Our Court of Appeals in Stoney held a completed Hobbs Act robbery is categorically a crime of violence under section 924(c)(3)(A). The court explained the categorical approach to determine whether an offense qualifies as a crime of violence under section 924(c)(3)(A) requires us to determine “whether the federal felony at issue always requires the government to prove- beyond a reasonable doubt, as an element of its case-the use, attempted use, or threatened use of force.” The court further explained “to win a conviction for a completed robbery the government must show that the defendant engaged in the ‘unlawful taking or obtaining of personal property from the person ... of another, against his will, by means of actual or threatened force.'” The court then applied its reasoning to the language of the Hobbs Act and concluded a completed Hobbs Act robbery qualifies as a crime of violence.
Stoney, 62 F.4th at 113-14 .
Id. at 113 (quoting Taylor, 142 S.Ct. at 2020).
Id. (emphasis in original).
Id.
Mr. Harris challenges his section 924(c) conviction arguing: (1) the Supreme Court in Johnson held the “residual clause” of section 924(c)(3) is unconstitutionally vague; and, (2) Hobbs Act robbery does not qualify as a crime of violence under the “elements clause.”
ECF No. 59.
We can now readily dispose of these arguments as foreclosed by our Court of Appeals's analysis in Stoney. Under Stoney, a completed Hobbs Act robbery categorically constitutes a crime of violence under the elements clause of section 924(c)(3)(A), not the residual clause found constitutionally infirm in Davis. This holding does not run afoul of Davis and our Court of Appeals specifically noted Davis allows an analysis under the elements clause of section 924(c)(3)(A). We deny Mr. Harris's habeas petition challenging his completed Hobbs Act robbery conviction as a crime of violence under the elements clause of section 924(c)(3)(A) as foreclosed by Stoney.
Stoney, 62 F.4th at 111, n. 2.
We decline to issue a certificate of appealability.
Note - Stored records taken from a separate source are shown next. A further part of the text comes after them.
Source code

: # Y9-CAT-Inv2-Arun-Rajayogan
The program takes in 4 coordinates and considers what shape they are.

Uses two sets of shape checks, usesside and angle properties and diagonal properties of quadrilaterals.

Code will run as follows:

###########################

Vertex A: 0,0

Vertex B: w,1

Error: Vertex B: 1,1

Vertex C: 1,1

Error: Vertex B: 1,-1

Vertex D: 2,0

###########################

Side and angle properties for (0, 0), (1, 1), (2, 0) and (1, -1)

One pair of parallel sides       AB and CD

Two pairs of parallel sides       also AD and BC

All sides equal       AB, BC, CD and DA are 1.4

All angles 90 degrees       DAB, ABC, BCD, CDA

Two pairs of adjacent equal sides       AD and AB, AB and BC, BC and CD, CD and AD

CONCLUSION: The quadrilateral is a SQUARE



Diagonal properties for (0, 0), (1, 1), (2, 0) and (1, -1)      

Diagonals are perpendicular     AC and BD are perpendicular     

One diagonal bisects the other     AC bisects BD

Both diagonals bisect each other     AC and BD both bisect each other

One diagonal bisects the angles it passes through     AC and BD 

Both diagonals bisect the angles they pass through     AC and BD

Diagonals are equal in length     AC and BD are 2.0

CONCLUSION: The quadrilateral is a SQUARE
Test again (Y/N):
Congress in section 2253(c)(1)(B) provides “[u]nless a circuit justice or judge issues a certificate of appealability, an appeal may not be taken to the court of appeals from -- . . . the final order in a proceeding under section 2255.” We may issue a certificate of appealability only if the petitioner “has made a substantial showing of the denial of a constitutional right.” A petitioner meets this standard “by demonstrating that jurists of reason could disagree with the district court's resolution of his constitutional claims or that jurists could conclude the issues presented are adequate to deserve encouragement to proceed further.” Mr. Harris fails to meet this standard. We decline to issue a certificate of appealability. Reasonable jurists could not disagree with our conclusion Mr. Harris's constitutional claims are frivolous and not supported by the record.
Id. § 2253(c)(2).
Miller-El v. Cockrell, 537 U.S. 322, 327 (2003) (cleaned up); Slack v. McDaniel, 529 U.S. 473, 484 (2000) (to satisfy section 2253(c), the petitioner “must demonstrate that reasonable jurists would find the district court's assessment of the constitutional claims debatable or wrong.”).
III. Conclusion
We grant Mr. Harris's motion to lift the stay and deny his habeas petition. No evidentiary hearing is required because the record conclusively shows he is not entitled to relief. Mr. Harris failed to make a substantial showing of the denial of a constitutional right or shown jurists of reason could disagree with our conclusion. We find no basis to issue a certificate of appealability.